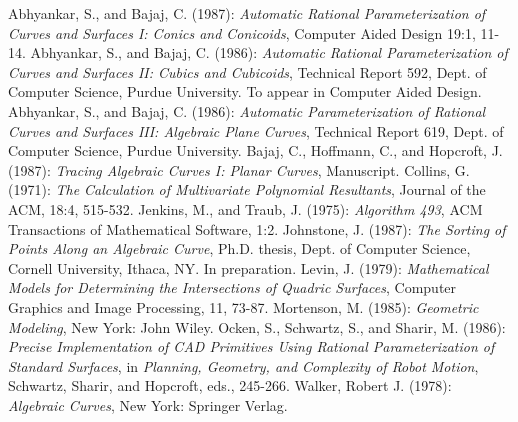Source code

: \begin{thebibliography}{The longest is long}
%
 Abhyankar, S., and Bajaj, C. (1987):
{\em Automatic Rational Parameterization of Curves and Surfaces I:
Conics and Conicoids}, Computer Aided Design
19:1, 11-14.
%
 Abhyankar, S., and Bajaj, C. (1986):
{\em Automatic Rational Parameterization of Curves and Surfaces II:
Cubics and Cubicoids},
Technical Report 592, Dept. of Computer Science, 
Purdue University.
To appear in Computer Aided Design.
% 
 Abhyankar, S., and Bajaj, C. (1986):
{\em Automatic Parameterization of Rational Curves and Surfaces III: 
Algebraic Plane Curves},
Technical Report 619, Dept. of Computer Science, 
Purdue University.
%
 Bajaj, C., Hoffmann, C., and Hopcroft, J. (1987):
{\em Tracing Algebraic Curves I: Planar Curves}, Manuscript.
%
 Collins, G. (1971):
{\em The Calculation of Multivariate Polynomial Resultants},
Journal of the ACM, 18:4, 515-532.
%
 Jenkins, M., and Traub, J. (1975):
{\em Algorithm 493}, ACM Transactions of Mathematical Software, 1:2.
%
 Johnstone, J. (1987):
{\em The Sorting of Points Along an Algebraic Curve},
Ph.D. thesis, Dept. of Computer Science, Cornell University,
Ithaca, NY. In preparation.  
%
 Levin, J. (1979):
{\em Mathematical Models for Determining the Intersections of Quadric Surfaces},
Computer Graphics and Image Processing, 11, 73-87.
%
 Mortenson, M. (1985):
{\em Geometric Modeling},
New York: John Wiley.
%
 Ocken, S., Schwartz, S., and Sharir, M. (1986):
{\em Precise Implementation of CAD Primitives Using Rational Parameterization 
of Standard Surfaces}, in {\em Planning, Geometry, and Complexity of Robot
Motion}, Schwartz, Sharir, and Hopcroft, eds., 245-266.
%
 Walker, Robert J. (1978):
{\em Algebraic Curves},
New York: Springer Verlag.
\end{thebibliography}

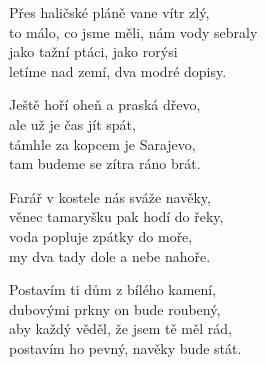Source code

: 
\ve{}
Přes haličské pláně vane vítr zlý,\\
to málo, co jsme měli, nám vody sebraly\\
jako tažní ptáci, jako rorýsi\\
letíme nad zemí, dva modré dopisy.

\cho{}
Ještě hoří oheň a praská dřevo,\\
ale už je čas jít spát, \\
támhle za kopcem je Sarajevo,\\
tam budeme se zítra ráno brát.

\ve{}
Farář v kostele nás sváže navěky,\\
věnec tamaryšku pak hodí do řeky,\\
voda popluje zpátky do moře,\\
my dva tady dole a nebe nahoře.

\cho{}

\ve{}
Postavím ti dům z bílého kamení,\\
dubovými prkny on bude roubený,\\
aby každý věděl, že jsem tě měl rád,\\
postavím ho pevný, navěky bude stát.

\cho{}

\esong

++++++++++++++++++++

## Task statement
Extract each line from the listing that holds the word "Computer".

## Completed exercise
Conics and Conicoids}, Computer Aided Design
Technical Report 592, Dept. of Computer Science, 
To appear in Computer Aided Design.
Technical Report 619, Dept. of Computer Science, 
Ph.D. thesis, Dept. of Computer Science, Cornell University,
Computer Graphics and Image Processing, 11, 73-87.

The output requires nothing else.